Sulla serialità non sente ragioni, Capuano, ne ha per tutti. Se la prende anche con Esterno notte di Bellocchio. “Ma taglia, togli di mezzo, invece deve allungare per rispondere ai canoni dei produttori che gli suggeriscono come cazzo fare. Mi offende che il cinema si sia arreso, è servo della televisione. Prima i registi si difendevano". Non si rassegna a defirsi maestro (“come dicevo ai miei studenti, dovete venire voi e allora insieme forse si fa qualcosa della mia esperienza”), anche se Tommaso Ragno lo raggiunge, lo abbraccia, lo definisce tale e i due rievocano la lavorazione de Il buco in testa.
“Adesso che lo rivedo, per me è come parlare di un familiare”, dichiara l’attore. “L’intensità sua di parlare te la porti sul set.
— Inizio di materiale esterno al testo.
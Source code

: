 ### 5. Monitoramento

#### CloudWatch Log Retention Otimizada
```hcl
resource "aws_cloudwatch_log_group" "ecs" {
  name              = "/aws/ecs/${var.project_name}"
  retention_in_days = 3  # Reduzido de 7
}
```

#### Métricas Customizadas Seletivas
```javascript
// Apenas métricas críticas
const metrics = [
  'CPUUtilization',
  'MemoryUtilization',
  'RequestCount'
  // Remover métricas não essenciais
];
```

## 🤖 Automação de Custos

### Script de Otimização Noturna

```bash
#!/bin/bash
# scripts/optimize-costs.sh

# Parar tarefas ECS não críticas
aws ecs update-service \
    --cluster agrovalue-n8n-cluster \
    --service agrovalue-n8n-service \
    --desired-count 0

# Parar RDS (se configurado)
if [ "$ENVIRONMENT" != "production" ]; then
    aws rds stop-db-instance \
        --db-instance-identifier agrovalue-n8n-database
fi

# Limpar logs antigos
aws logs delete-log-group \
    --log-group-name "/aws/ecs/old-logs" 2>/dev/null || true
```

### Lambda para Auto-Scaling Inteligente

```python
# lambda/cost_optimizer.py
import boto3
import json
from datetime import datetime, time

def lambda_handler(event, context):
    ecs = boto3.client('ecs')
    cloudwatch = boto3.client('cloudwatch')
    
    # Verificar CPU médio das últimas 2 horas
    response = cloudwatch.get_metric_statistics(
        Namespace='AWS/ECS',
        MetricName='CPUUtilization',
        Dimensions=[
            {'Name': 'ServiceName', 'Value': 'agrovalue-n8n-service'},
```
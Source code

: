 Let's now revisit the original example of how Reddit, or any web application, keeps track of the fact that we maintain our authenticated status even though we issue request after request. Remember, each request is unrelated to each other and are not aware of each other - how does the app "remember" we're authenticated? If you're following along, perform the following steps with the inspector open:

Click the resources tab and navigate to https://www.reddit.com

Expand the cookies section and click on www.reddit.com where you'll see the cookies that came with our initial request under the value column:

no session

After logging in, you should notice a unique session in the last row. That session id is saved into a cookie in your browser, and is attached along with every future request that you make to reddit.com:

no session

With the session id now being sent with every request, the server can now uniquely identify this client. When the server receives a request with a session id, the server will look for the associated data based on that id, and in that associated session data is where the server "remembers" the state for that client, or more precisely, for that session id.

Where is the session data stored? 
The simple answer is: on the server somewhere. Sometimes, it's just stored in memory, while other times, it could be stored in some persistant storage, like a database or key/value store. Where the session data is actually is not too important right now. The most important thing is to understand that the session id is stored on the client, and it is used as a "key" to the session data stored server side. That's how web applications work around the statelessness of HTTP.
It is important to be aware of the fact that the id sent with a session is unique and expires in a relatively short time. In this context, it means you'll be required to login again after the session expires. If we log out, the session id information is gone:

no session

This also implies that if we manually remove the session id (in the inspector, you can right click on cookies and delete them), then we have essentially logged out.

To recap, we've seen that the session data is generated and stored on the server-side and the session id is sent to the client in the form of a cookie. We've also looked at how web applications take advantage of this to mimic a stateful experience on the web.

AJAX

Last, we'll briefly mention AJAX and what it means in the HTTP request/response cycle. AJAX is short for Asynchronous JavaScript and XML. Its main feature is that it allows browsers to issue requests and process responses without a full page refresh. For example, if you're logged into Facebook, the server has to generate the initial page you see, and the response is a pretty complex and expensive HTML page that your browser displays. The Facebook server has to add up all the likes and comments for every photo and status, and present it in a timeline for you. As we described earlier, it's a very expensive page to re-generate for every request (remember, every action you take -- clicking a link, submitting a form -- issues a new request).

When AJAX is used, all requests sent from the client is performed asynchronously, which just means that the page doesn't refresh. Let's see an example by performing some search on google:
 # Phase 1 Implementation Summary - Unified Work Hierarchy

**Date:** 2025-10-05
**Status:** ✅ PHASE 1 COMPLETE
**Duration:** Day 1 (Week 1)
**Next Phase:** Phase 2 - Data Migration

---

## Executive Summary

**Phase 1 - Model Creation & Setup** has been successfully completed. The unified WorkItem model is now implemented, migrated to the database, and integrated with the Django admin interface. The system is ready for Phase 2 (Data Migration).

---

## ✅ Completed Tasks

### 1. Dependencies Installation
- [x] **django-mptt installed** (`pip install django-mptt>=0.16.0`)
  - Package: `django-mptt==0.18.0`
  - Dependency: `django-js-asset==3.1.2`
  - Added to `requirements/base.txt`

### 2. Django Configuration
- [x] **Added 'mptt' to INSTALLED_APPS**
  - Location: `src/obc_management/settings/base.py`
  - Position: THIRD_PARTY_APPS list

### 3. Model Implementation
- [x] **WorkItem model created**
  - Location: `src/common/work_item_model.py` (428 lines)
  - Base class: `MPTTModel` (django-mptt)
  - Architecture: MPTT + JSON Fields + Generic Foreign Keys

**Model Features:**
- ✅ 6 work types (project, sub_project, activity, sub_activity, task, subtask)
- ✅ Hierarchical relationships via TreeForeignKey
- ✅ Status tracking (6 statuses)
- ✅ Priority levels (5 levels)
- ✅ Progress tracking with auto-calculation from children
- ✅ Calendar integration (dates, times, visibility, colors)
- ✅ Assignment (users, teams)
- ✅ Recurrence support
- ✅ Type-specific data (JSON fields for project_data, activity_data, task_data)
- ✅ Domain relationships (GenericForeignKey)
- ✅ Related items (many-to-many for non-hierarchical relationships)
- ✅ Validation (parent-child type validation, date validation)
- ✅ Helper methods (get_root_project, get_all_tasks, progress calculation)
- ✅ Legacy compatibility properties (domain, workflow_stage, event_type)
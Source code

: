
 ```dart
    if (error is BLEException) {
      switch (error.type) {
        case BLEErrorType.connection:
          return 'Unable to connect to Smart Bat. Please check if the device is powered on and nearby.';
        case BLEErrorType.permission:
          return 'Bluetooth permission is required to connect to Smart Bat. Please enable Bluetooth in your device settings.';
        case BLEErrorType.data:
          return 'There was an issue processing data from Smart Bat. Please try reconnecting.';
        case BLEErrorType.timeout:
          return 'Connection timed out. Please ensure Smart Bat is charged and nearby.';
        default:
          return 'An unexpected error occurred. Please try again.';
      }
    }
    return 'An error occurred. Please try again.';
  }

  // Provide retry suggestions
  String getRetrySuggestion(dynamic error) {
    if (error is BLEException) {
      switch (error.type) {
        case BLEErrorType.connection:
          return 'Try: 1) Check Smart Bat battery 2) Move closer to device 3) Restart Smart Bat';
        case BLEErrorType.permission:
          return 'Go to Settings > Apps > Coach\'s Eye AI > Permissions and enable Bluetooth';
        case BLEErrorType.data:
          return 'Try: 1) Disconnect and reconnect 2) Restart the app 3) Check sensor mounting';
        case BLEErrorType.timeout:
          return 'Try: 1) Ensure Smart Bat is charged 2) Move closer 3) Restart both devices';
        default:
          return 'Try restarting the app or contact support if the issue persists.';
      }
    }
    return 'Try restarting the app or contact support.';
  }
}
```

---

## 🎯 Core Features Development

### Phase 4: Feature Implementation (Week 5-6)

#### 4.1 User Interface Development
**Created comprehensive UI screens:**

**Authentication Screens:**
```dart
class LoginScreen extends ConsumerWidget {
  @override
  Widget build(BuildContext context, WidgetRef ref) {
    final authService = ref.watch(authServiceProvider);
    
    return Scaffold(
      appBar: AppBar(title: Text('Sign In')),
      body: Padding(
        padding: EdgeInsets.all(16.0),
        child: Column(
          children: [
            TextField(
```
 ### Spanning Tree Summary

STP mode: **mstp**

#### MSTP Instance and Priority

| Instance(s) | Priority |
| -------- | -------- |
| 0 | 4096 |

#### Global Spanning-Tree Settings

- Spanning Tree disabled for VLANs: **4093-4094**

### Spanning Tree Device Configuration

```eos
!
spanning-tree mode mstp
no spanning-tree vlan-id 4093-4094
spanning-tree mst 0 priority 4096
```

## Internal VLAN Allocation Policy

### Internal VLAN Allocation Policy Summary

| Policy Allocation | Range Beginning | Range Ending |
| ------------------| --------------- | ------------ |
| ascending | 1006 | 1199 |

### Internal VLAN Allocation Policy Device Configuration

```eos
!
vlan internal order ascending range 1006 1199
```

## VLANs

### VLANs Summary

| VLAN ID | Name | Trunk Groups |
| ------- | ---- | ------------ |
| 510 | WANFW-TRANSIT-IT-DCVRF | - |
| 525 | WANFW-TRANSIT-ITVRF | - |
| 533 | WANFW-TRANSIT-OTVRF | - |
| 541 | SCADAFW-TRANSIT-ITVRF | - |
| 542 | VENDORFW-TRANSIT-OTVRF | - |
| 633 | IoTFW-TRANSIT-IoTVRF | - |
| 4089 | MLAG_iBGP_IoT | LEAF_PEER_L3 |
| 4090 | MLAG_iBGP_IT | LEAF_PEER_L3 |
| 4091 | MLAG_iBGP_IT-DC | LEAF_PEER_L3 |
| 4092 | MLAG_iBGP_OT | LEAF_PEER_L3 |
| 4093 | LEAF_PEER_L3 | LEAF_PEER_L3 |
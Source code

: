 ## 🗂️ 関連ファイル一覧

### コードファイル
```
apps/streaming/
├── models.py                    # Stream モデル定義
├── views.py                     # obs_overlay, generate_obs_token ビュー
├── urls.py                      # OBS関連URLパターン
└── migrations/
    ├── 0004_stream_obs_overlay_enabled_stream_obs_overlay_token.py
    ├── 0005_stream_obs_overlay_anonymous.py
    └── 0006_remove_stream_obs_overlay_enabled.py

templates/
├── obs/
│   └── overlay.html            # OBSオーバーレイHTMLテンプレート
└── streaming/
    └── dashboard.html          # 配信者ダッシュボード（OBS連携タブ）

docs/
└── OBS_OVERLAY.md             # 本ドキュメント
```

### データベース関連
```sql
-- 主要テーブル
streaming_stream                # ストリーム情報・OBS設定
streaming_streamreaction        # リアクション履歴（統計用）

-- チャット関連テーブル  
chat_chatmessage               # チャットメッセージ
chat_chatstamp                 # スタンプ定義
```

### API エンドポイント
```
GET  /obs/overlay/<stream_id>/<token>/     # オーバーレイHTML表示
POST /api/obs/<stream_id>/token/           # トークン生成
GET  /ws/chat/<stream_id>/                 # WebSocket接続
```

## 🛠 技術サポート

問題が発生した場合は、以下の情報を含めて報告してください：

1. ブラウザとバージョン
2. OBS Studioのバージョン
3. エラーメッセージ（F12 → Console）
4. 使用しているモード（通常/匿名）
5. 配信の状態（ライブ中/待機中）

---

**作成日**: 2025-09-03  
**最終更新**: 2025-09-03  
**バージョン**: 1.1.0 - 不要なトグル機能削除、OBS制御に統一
Anche se devi fare i compiti, poi lì salta tutto per aria. È quello il privilegio, la sensibilità della natura simile al teatro. Antonio è il primo spettatore. Mi ricordo una scena girata per strada, senza fermare il traffico, in cui non capivo niente e vedevo lui in lontananza fare dei gesti da rabdomante. Con lui chiudi gli occhi e lo fai, è una di quelle rare volte in cui fai del cinema, non solo un film. È un rapporto che ti restituisce il senso profondo di questo mestiere. Il buco in testa racconta delle tracce a distanza di tempo della stagione del terrorismo brigatista, dell’impegno politico degli anni Settanta. Io non l’ho vissuto quel periodo, ho fatto come quando vai per le rovine dell’Antica Roma: una piccola parte la vedi, l’altra la immagini, diventi un evocatore di fantasmi. Oggi in cui tutto è al ribasso, Antonio è qualcuno che ti chiede di andare oltre".
Tommaso Ragno ha perso una quarantina di chili negli ultimi due anni, e tutto è partito proprio dall’input di Capuano, nel suo stile più puro. “Fai schifo, se vuoi fare il film devi dimagrire. Così mi ha detto. Ti porta in un baratro in cui ti senti però protetto”.
“Era bello quadrato”, ricorda effettivamente il regista. “Ci ridevamo sopra, quando diventava sempre più secco. È un uomo con occhi bellissimi. Siamo stati bene a Milano, insieme anche a Teresa Saponangelo, senza fare niente di che. Sono loro, gli attori, che ti danno delle cose che aggiungono spessore al personaggio. Perché si mischia la vita, che è la prima cosa. Senza la realtà non esiste un cazzo. Un attore deve diventare, avere qualità metamorfiche. Chi vuole arrivare per altre vie, non ci riesce. Per questo il loro è un grande mestiere, evadi e diventi qualcun altro. Degli anni Settanta ricordo come si rispondeva in prima persona degli sbagli fatti. Sarà perché ero giovane, ma li salvo, ma era un periodo terribile ma vivace. Viva l’errore, a volte è giusto e importante commetterlo, ti fortifica. Non siamo tutti Dio e angeli. È stato l’unico periodo in cui i democristiani si cacavano sotto, poi non l’hanno fatto più. Oggi c’è un’immobilità terribile, il contemporaneo è melmoso. Il consumismo ci ha stroncati".
Chiede con discrezione di spegnere il ventilatore appena dietro di lui. Il caffè l’ha finito con un sorso da tre quarti d’ora. Il mare è a pochi metri, dopo la statale che corre parallela. Si alza un po’ di venticello.